§ ASSIGNMENT: A single number is the answer here: the count of lines in the records below in which the word "specifying" appears.

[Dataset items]
──────────
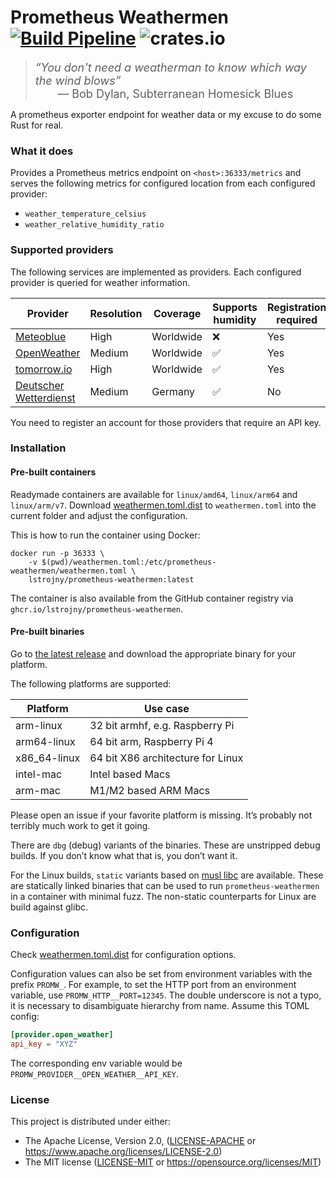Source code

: # Prometheus Weathermen [![Build Pipeline](https://github.com/lstrojny/prometheus-weathermen/actions/workflows/build.yml/badge.svg)](https://github.com/lstrojny/prometheus-weathermen/actions/workflows/build.yml) ![crates.io](https://img.shields.io/crates/v/prometheus-weathermen.svg)

<font size=4><blockquote><em>“You don't need a weatherman to know which way the wind blows”</em><br>&nbsp;&nbsp;&nbsp;&nbsp;&nbsp;&nbsp;&nbsp;— Bob Dylan, Subterranean Homesick Blues</blockquote></font>

A prometheus exporter endpoint for weather data or my excuse to do some Rust for real.

### What it does

Provides a Prometheus metrics endpoint on `<host>:36333/metrics` and serves the following metrics for configured
location from each configured provider:

-   `weather_temperature_celsius`
-   `weather_relative_humidity_ratio`

### Supported providers

The following services are implemented as providers. Each configured provider is queried for weather information.

| Provider                                      | Resolution | Coverage  | Supports humidity | Registration required |
| --------------------------------------------- | ---------- | --------- | ----------------- | --------------------- |
| [Meteoblue](https://www.meteoblue.com/)       | High       | Worldwide | ❌                | Yes                   |
| [OpenWeather](https://openweathermap.org/)    | Medium     | Worldwide | ✅                | Yes                   |
| [tomorrow.io](https://www.tomorrow.io/)       | High       | Worldwide | ✅                | Yes                   |
| [Deutscher Wetterdienst](https://www.dwd.de/) | Medium     | Germany   | ✅                | No                    |

You need to register an account for those providers that require an API key.

### Installation

#### Pre-built containers

Readymade containers are available for `linux/amd64`, `linux/arm64` and `linux/arm/v7`. Download
[weathermen.toml.dist](weathermen.toml.dist) to `weathermen.toml` into the current folder and adjust the configuration.

This is how to run the container using Docker:

```
docker run -p 36333 \
    -v $(pwd)/weathermen.toml:/etc/prometheus-weathermen/weathermen.toml \
    lstrojny/prometheus-weathermen:latest
```

The container is also available from the GitHub container registry via `ghcr.io/lstrojny/prometheus-weathermen`.

#### Pre-built binaries

Go to [the latest release](https://github.com/lstrojny/prometheus-weathermen/releases/latest) and download the
appropriate binary for your platform.

The following platforms are supported:

| Platform     | Use case                          |
| ------------ | --------------------------------- |
| arm-linux    | 32 bit armhf, e.g. Raspberry Pi   |
| arm64-linux  | 64 bit arm, Raspberry Pi 4        |
| x86_64-linux | 64 bit X86 architecture for Linux |
| intel-mac    | Intel based Macs                  |
| arm-mac      | M1/M2 based ARM Macs              |

Please open an issue if your favorite platform is missing. It’s probably not terribly much work to get it going.

There are `dbg` (debug) variants of the binaries. These are unstripped debug builds. If you don’t know what that is, you
don’t want it.

For the Linux builds, `static` variants based on [musl libc](https://www.musl-libc.org/) are available. These are
statically linked binaries that can be used to run `prometheus-weathermen` in a container with minimal fuzz. The non-static
counterparts for Linux are build against glibc.

### Configuration

Check [weathermen.toml.dist](weathermen.toml.dist) for configuration options.

Configuration values can also be set from environment variables with the prefix `PROMW_`. For example, to set the HTTP
port from an environment variable, use `PROMW_HTTP__PORT=12345`. The double underscore is not a typo, it is necessary
to disambiguate hierarchy from name. Assume this TOML config:

```toml
[provider.open_weather]
api_key = "XYZ"
```

The corresponding env variable would be `PROMW_PROVIDER__OPEN_WEATHER__API_KEY`.

### License

This project is distributed under either:

-   The Apache License, Version 2.0, ([LICENSE-APACHE](LICENSE-APACHE) or https://www.apache.org/licenses/LICENSE-2.0)
-   The MIT license ([LICENSE-MIT](LICENSE-MIT) or https://opensource.org/licenses/MIT)
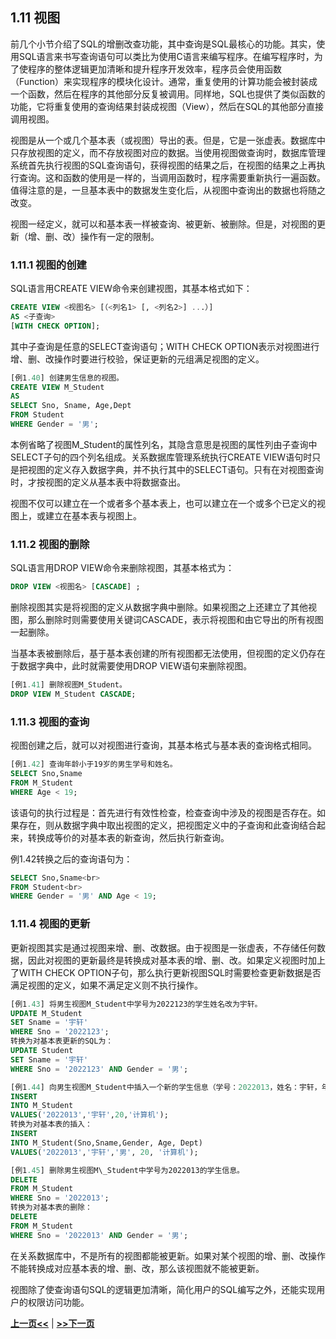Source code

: ## 1.11 视图

前几个小节介绍了SQL的增删改查功能，其中查询是SQL最核心的功能。其实，使用SQL语言来书写查询语句可以类比为使用C语言来编写程序。在编写程序时，为了使程序的整体逻辑更加清晰和提升程序开发效率，程序员会使用函数（Function）来实现程序的模块化设计。通常，重复使用的计算功能会被封装成一个函数，然后在程序的其他部分反复被调用。同样地，SQL也提供了类似函数的功能，它将重复使用的查询结果封装成视图（View），然后在SQL的其他部分直接调用视图。

视图是从一个或几个基本表（或视图）导出的表。但是，它是一张虚表。数据库中只存放视图的定义，而不存放视图对应的数据。当使用视图做查询时，数据库管理系统首先执行视图的SQL查询语句，获得视图的结果之后，在视图的结果之上再执行查询。这和函数的使用是一样的，当调用函数时，程序需要重新执行一遍函数。值得注意的是，一旦基本表中的数据发生变化后，从视图中查询出的数据也将随之改变。

视图一经定义，就可以和基本表一样被查询、被更新、被删除。但是，对视图的更新（增、删、改）操作有一定的限制。


### 1.11.1  视图的创建

SQL语言用CREATE VIEW命令来创建视图，其基本格式如下：

```SQL
CREATE VIEW <视图名> [（<列名1> [, <列名2>] ...）] 
AS <子查询>
[WITH CHECK OPTION];
```

其中子查询是任意的SELECT查询语句；WITH CHECK OPTION表示对视图进行增、删、改操作时要进行校验，保证更新的元组满足视图的定义。

```SQL
[例1.40] 创建男生信息的视图。
CREATE VIEW M_Student 
AS
SELECT Sno, Sname, Age,Dept
FROM Student
WHERE Gender = '男';
```

本例省略了视图M_Student的属性列名，其隐含意思是视图的属性列由子查询中SELECT子句的四个列名组成。关系数据库管理系统执行CREATE VIEW语句时只是把视图的定义存入数据字典，并不执行其中的SELECT语句。只有在对视图查询时，才按视图的定义从基本表中将数据查出。

视图不仅可以建立在一个或者多个基本表上，也可以建立在一个或多个已定义的视图上，或建立在基本表与视图上。

### 1.11.2 视图的删除

SQL语言用DROP VIEW命令来删除视图，其基本格式为：

```SQL
DROP VIEW <视图名> [CASCADE] ;
```
删除视图其实是将视图的定义从数据字典中删除。如果视图之上还建立了其他视图，那么删除时则需要使用关键词CASCADE，表示将视图和由它导出的所有视图一起删除。

当基本表被删除后，基于基本表创建的所有视图都无法使用，但视图的定义仍存在于数据字典中，此时就需要使用DROP VIEW语句来删除视图。

```SQL
[例1.41] 删除视图M_Student。
DROP VIEW M_Student CASCADE;
```

### 1.11.3  视图的查询

视图创建之后，就可以对视图进行查询，其基本格式与基本表的查询格式相同。

```SQL
[例1.42] 查询年龄小于19岁的男生学号和姓名。
SELECT Sno,Sname
FROM M_Student
WHERE Age < 19;
```

该语句的执行过程是：首先进行有效性检查，检查查询中涉及的视图是否存在。如果存在，则从数据字典中取出视图的定义，把视图定义中的子查询和此查询结合起来，转换成等价的对基本表的新查询，然后执行新查询。

例1.42转换之后的查询语句为：
```SQL
SELECT Sno,Sname<br>
FROM Student<br>
WHERE Gender = '男' AND Age < 19;
```

### 1.11.4  视图的更新

更新视图其实是通过视图来增、删、改数据。由于视图是一张虚表，不存储任何数据，因此对视图的更新最终是转换成对基本表的增、删、改。如果定义视图时加上了WITH CHECK OPTION子句，那么执行更新视图SQL时需要检查更新数据是否满足视图的定义，如果不满足定义则不执行操作。

```SQL
[例1.43] 将男生视图M_Student中学号为2022123的学生姓名改为宇轩。
UPDATE M_Student
SET Sname = '宇轩' 
WHERE Sno = '2022123';
转换为对基本表更新的SQL为：
UPDATE Student
SET Sname = '宇轩' 
WHERE Sno = '2022123' AND Gender = '男';
```
```SQL
[例1.44] 向男生视图M_Student中插入一个新的学生信息（学号：2022013，姓名：宇轩，年龄：20，系：计算机）。
INSERT
INTO M_Student 
VALUES('2022013','宇轩',20,'计算机');
转换为对基本表的插入：
INSERT
INTO M_Student(Sno,Sname,Gender, Age, Dept)
VALUES('2022013','宇轩','男', 20, '计算机');
```
```SQL
[例1.45] 删除男生视图M\_Student中学号为2022013的学生信息。
DELETE
FROM M_Student
WHERE Sno = '2022013';
转换为对基本表的删除：
DELETE
FROM M_Student
WHERE Sno = '2022013' AND Gender = '男';
```

在关系数据库中，不是所有的视图都能被更新。如果对某个视图的增、删、改操作不能转换成对应基本表的增、删、改，那么该视图就不能被更新。

视图除了使查询语句SQL的逻辑更加清晰，简化用户的SQL编写之外，还能实现用户的权限访问功能。

[**上一页<<**](chapter1.10-R.md) | [**>>下一页**](chapterR1.12-D.md)
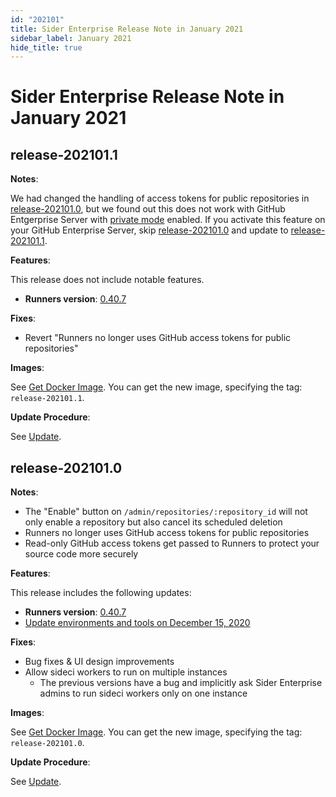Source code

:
 ```yaml
---
id: "202101"
title: Sider Enterprise Release Note in January 2021
sidebar_label: January 2021
hide_title: true
---
```


# Sider Enterprise Release Note in January 2021

## release-202101.1

**Notes**:

We had changed the handling of access tokens for public repositories in [release-202101.0](#release-2021010), but we found out this does not work with GitHub Entgerprise Server with [private mode](https://docs.github.com/en/enterprise-server@3.0/admin/configuration/enabling-private-mode) enabled. If you activate this feature on your GitHub Enterprise Server, skip [release-202101.0](#release-2021010) and update to [release-202101.1](#release-2021011).

**Features**:

This release does not include notable features.

- **Runners version**: [0.40.7](https://github.com/sider/runners/releases/tag/0.40.7)

**Fixes**:

- Revert "Runners no longer uses GitHub access tokens for public repositories"

**Images**:

See [Get Docker Image](../installation.md#get-docker-image). You can get the new image, specifying the tag: `release-202101.1`.

**Update Procedure**:

See [Update](../updating.md).

## release-202101.0

**Notes**:

- The "Enable" button on `/admin/repositories/:repository_id` will not only enable a repository but also cancel its scheduled deletion
- Runners no longer uses GitHub access tokens for public repositories
- Read-only GitHub access tokens get passed to Runners to protect your source code more securely

**Features**:

This release includes the following updates:

- **Runners version**: [0.40.7](https://github.com/sider/runners/releases/tag/0.40.7)
- [Update environments and tools on December 15, 2020](../../news/2020.md#update-environments-and-tools-on-december-15-2020)

**Fixes**:

- Bug fixes & UI design improvements
- Allow sideci workers to run on multiple instances
  - The previous versions have a bug and implicitly ask Sider Enterprise admins to run sideci workers only on one instance

**Images**:

See [Get Docker Image](../installation.md#get-docker-image). You can get the new image, specifying the tag: `release-202101.0`.

**Update Procedure**:

See [Update](../updating.md).
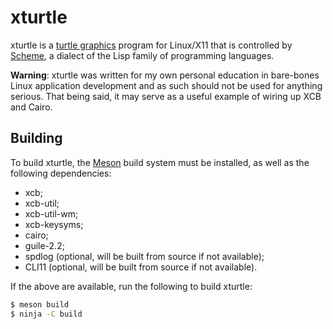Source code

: # xturtle

xturtle is a [turtle graphics](https://en.wikipedia.org/wiki/Turtle_graphics)
program for Linux/X11 that is controlled by
[Scheme](https://en.wikipedia.org/wiki/Scheme_(programming_language)), a
dialect of the Lisp family of programming languages.

**Warning**: xturtle was written for my own personal education in bare-bones
Linux application development and as such should not be used for anything
serious. That being said, it may serve as a useful example of wiring up XCB and
Cairo.

## Building

To build xturtle, the [Meson](https://mesonbuild.com/) build system must be
installed, as well as the following dependencies:

- xcb;
- xcb-util;
- xcb-util-wm;
- xcb-keysyms;
- cairo;
- guile-2.2;
- spdlog (optional, will be built from source if not available);
- CLI11 (optional, will be built from source if not available).

If the above are available, run the following to build xturtle:
```sh
$ meson build
$ ninja -C build
```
──────────
§ OUTPUT OF THE TASK: 2